=== DATA SHOWN ===

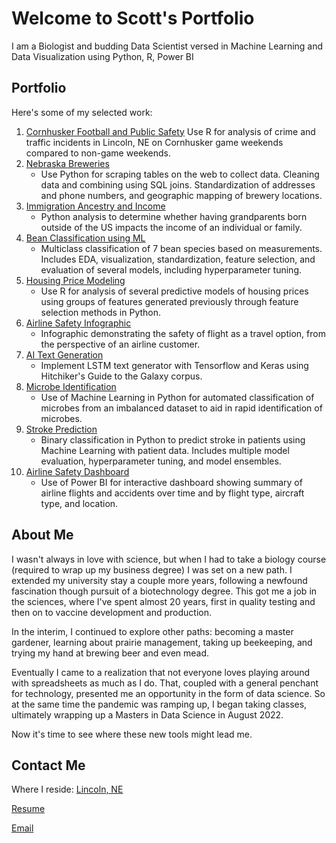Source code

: # Welcome to **Scott's** Portfolio

I am a Biologist and budding Data Scientist versed in Machine Learning and Data Visualization using Python, R, Power BI

## Portfolio

Here's some of my selected work:
1. [Cornhusker Football and Public Safety](https://github.com/ScottBreitbach/ScottBreitbach.github.io/tree/main/Portfolio-Projects/Football-Safety)
    Use R for analysis of crime and traffic incidents in Lincoln, NE on Cornhusker game weekends compared to non-game weekends.
1. [Nebraska Breweries](https://github.com/ScottBreitbach/ScottBreitbach.github.io/tree/main/Portfolio-Projects/NE-Breweries)
    * Use Python for scraping tables on the web to collect data. Cleaning data and combining using SQL joins. Standardization of addresses and phone numbers, and geographic mapping of brewery locations.
1. [Immigration Ancestry and Income](https://github.com/ScottBreitbach/ScottBreitbach.github.io/tree/main/Portfolio-Projects/Income-Ancestry)
    * Python analysis to determine whether having grandparents born outside of the US impacts the income of an individual or family.
1. [Bean Classification using ML](https://github.com/ScottBreitbach/ScottBreitbach.github.io/tree/main/Portfolio-Projects/Beans-Classification)
    * Multiclass classification of 7 bean species based on measurements. Includes EDA, visualization, standardization, feature selection, and evaluation of several models, including hyperparameter tuning.
1. [Housing Price Modeling](https://github.com/ScottBreitbach/ScottBreitbach.github.io/tree/main/Portfolio-Projects/Housing-Prices)
    * Use R for analysis of several predictive models of housing prices using groups of features generated previously through feature selection methods in Python.
1. [Airline Safety Infographic](https://github.com/ScottBreitbach/ScottBreitbach.github.io/tree/main/Portfolio-Projects/Airline-Infographic)
    * Infographic demonstrating the safety of flight as a travel option, from the perspective of an airline customer.
1. [AI Text Generation](https://github.com/ScottBreitbach/ScottBreitbach.github.io/tree/main/Portfolio-Projects/Text-Generation)
    * Implement LSTM text generator with Tensorflow and Keras using Hitchiker's Guide to the Galaxy corpus.
1. [Microbe Identification](https://github.com/ScottBreitbach/ScottBreitbach.github.io/tree/main/Portfolio-Projects/Microbe-Identification)
    * Use of Machine Learning in Python for automated classification of microbes from an imbalanced dataset to aid in rapid identification of microbes.
1. [Stroke Prediction](https://github.com/ScottBreitbach/ScottBreitbach.github.io/tree/main/Portfolio-Projects/Stroke-Prediction)
    * Binary classification in Python to predict stroke in patients using Machine Learning with patient data. Includes multiple model evaluation, hyperparameter tuning, and model ensembles.
1. [Airline Safety Dashboard](https://github.com/ScottBreitbach/ScottBreitbach.github.io/tree/main/Portfolio-Projects/Airline-Dashboard)
    * Use of Power BI for interactive dashboard showing summary of airline flights and accidents over time and by flight type, aircraft type, and location.


## About Me

I wasn't always in love with science, but when I had to take a biology course (required to wrap up my business degree) I was set on a new path. I extended my university stay a couple more years, following a newfound fascination though pursuit of a biotechnology degree. This got me a job in the sciences, where I've spent almost 20 years, first in quality testing and then on to vaccine development and production.

In the interim, I continued to explore other paths: becoming a master gardener, learning about prairie management, taking up beekeeping, and trying my hand at brewing beer and even mead.

Eventually I came to a realization that not everyone loves playing around with spreadsheets as much as I do. That, coupled with a general penchant for technology, presented me an opportunity in the form of data science. So at the same time the pandemic was ramping up, I began taking classes, ultimately wrapping up a Masters in Data Science in August 2022.

Now it's time to see where these new tools might lead me.

## Contact Me

Where I reside: [Lincoln, NE](https://goo.gl/maps/AmrskHZBU2FpQ6gb8)

<!-- [Resume](https://scottbreitbach.github.io/Resume/ScottBreitbach-Resume.html) -->
<a href="https://scottbreitbach.github.io/Resume/ScottBreitbach-Resume.html" target="_blank" rel="noopener noreferrer">Resume</a>

<a href="mailto: scott.breitbach@gmail.com" target="_blank" rel="noopener noreferrer">Email</a>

===

*EXERCISE REQUIREMENTS*:
Images must not appear; print each record precisely as it reads.

*RESPONSE AREA*:
Source code

: # Welcome to **Scott's** Portfolio

I am a Biologist and budding Data Scientist versed in Machine Learning and Data Visualization using Python, R, Power BI

## Portfolio

Here's some of my selected work:
1. [Cornhusker Football and Public Safety](https://github.com/ScottBreitbach/ScottBreitbach.github.io/tree/main/Portfolio-Projects/Football-Safety)
    Use R for analysis of crime and traffic incidents in Lincoln, NE on Cornhusker game weekends compared to non-game weekends.
1. [Nebraska Breweries](https://github.com/ScottBreitbach/ScottBreitbach.github.io/tree/main/Portfolio-Projects/NE-Breweries)
    * Use Python for scraping tables on the web to collect data. Cleaning data and combining using SQL joins. Standardization of addresses and phone numbers, and geographic mapping of brewery locations.
1. [Immigration Ancestry and Income](https://github.com/ScottBreitbach/ScottBreitbach.github.io/tree/main/Portfolio-Projects/Income-Ancestry)
    * Python analysis to determine whether having grandparents born outside of the US impacts the income of an individual or family.
1. [Bean Classification using ML](https://github.com/ScottBreitbach/ScottBreitbach.github.io/tree/main/Portfolio-Projects/Beans-Classification)
    * Multiclass classification of 7 bean species based on measurements. Includes EDA, visualization, standardization, feature selection, and evaluation of several models, including hyperparameter tuning.
1. [Housing Price Modeling](https://github.com/ScottBreitbach/ScottBreitbach.github.io/tree/main/Portfolio-Projects/Housing-Prices)
    * Use R for analysis of several predictive models of housing prices using groups of features generated previously through feature selection methods in Python.
1. [Airline Safety Infographic](https://github.com/ScottBreitbach/ScottBreitbach.github.io/tree/main/Portfolio-Projects/Airline-Infographic)
    * Infographic demonstrating the safety of flight as a travel option, from the perspective of an airline customer.
1. [AI Text Generation](https://github.com/ScottBreitbach/ScottBreitbach.github.io/tree/main/Portfolio-Projects/Text-Generation)
    * Implement LSTM text generator with Tensorflow and Keras using Hitchiker's Guide to the Galaxy corpus.
1. [Microbe Identification](https://github.com/ScottBreitbach/ScottBreitbach.github.io/tree/main/Portfolio-Projects/Microbe-Identification)
    * Use of Machine Learning in Python for automated classification of microbes from an imbalanced dataset to aid in rapid identification of microbes.
1. [Stroke Prediction](https://github.com/ScottBreitbach/ScottBreitbach.github.io/tree/main/Portfolio-Projects/Stroke-Prediction)
    * Binary classification in Python to predict stroke in patients using Machine Learning with patient data. Includes multiple model evaluation, hyperparameter tuning, and model ensembles.
1. [Airline Safety Dashboard](https://github.com/ScottBreitbach/ScottBreitbach.github.io/tree/main/Portfolio-Projects/Airline-Dashboard)
    * Use of Power BI for interactive dashboard showing summary of airline flights and accidents over time and by flight type, aircraft type, and location.


## About Me

I wasn't always in love with science, but when I had to take a biology course (required to wrap up my business degree) I was set on a new path. I extended my university stay a couple more years, following a newfound fascination though pursuit of a biotechnology degree. This got me a job in the sciences, where I've spent almost 20 years, first in quality testing and then on to vaccine development and production.

In the interim, I continued to explore other paths: becoming a master gardener, learning about prairie management, taking up beekeeping, and trying my hand at brewing beer and even mead.

Eventually I came to a realization that not everyone loves playing around with spreadsheets as much as I do. That, coupled with a general penchant for technology, presented me an opportunity in the form of data science. So at the same time the pandemic was ramping up, I began taking classes, ultimately wrapping up a Masters in Data Science in August 2022.

Now it's time to see where these new tools might lead me.

## Contact Me

Where I reside: [Lincoln, NE](https://goo.gl/maps/AmrskHZBU2FpQ6gb8)

<!-- [Resume](https://scottbreitbach.github.io/Resume/ScottBreitbach-Resume.html) -->
<a href="https://scottbreitbach.github.io/Resume/ScottBreitbach-Resume.html" target="_blank" rel="noopener noreferrer">Resume</a>

<a href="mailto: scott.breitbach@gmail.com" target="_blank" rel="noopener noreferrer">Email</a>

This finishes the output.